[EXERCISE OBJECTIVE] An exact repetition of the data is required; no picture should appear in it.

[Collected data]
* * *

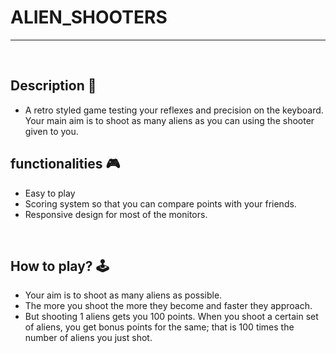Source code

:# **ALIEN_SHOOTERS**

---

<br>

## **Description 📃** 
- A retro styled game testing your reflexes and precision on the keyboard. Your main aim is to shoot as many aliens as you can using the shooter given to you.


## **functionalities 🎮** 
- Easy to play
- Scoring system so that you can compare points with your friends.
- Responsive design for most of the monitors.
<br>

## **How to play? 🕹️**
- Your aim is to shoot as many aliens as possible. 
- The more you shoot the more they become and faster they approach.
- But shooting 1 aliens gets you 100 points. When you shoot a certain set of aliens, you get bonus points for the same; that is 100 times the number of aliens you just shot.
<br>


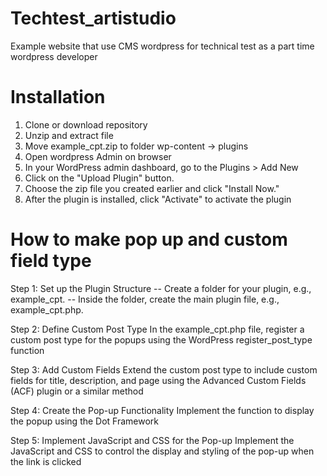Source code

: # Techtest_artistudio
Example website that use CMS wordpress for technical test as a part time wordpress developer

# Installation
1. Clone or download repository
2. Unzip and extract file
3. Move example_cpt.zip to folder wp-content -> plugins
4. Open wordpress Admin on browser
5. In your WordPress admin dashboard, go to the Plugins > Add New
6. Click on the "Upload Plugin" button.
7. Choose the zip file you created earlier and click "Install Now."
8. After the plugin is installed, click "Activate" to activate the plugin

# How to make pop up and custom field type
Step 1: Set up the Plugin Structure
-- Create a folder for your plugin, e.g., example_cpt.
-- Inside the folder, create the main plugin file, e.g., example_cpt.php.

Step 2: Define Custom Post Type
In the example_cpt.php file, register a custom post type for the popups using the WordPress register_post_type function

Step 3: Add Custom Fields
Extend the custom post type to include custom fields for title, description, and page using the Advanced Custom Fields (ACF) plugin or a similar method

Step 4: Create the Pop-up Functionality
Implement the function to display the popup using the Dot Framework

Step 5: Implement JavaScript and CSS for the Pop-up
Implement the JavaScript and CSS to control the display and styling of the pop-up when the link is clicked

* * *

[OUTPUT FOR THIS TASK]
Source code

:# **ALIEN_SHOOTERS**

---

<br>

## **Description 📃** 
- A retro styled game testing your reflexes and precision on the keyboard. Your main aim is to shoot as many aliens as you can using the shooter given to you.


## **functionalities 🎮** 
- Easy to play
- Scoring system so that you can compare points with your friends.
- Responsive design for most of the monitors.
<br>

## **How to play? 🕹️**
- Your aim is to shoot as many aliens as possible. 
- The more you shoot the more they become and faster they approach.
- But shooting 1 aliens gets you 100 points. When you shoot a certain set of aliens, you get bonus points for the same; that is 100 times the number of aliens you just shot.
<br>


Source code

: # Techtest_artistudio
Example website that use CMS wordpress for technical test as a part time wordpress developer

# Installation
1. Clone or download repository
2. Unzip and extract file
3. Move example_cpt.zip to folder wp-content -> plugins
4. Open wordpress Admin on browser
5. In your WordPress admin dashboard, go to the Plugins > Add New
6. Click on the "Upload Plugin" button.
7. Choose the zip file you created earlier and click "Install Now."
8. After the plugin is installed, click "Activate" to activate the plugin

# How to make pop up and custom field type
Step 1: Set up the Plugin Structure
-- Create a folder for your plugin, e.g., example_cpt.
-- Inside the folder, create the main plugin file, e.g., example_cpt.php.

Step 2: Define Custom Post Type
In the example_cpt.php file, register a custom post type for the popups using the WordPress register_post_type function

Step 3: Add Custom Fields
Extend the custom post type to include custom fields for title, description, and page using the Advanced Custom Fields (ACF) plugin or a similar method

Step 4: Create the Pop-up Functionality
Implement the function to display the popup using the Dot Framework

Step 5: Implement JavaScript and CSS for the Pop-up
Implement the JavaScript and CSS to control the display and styling of the pop-up when the link is clicked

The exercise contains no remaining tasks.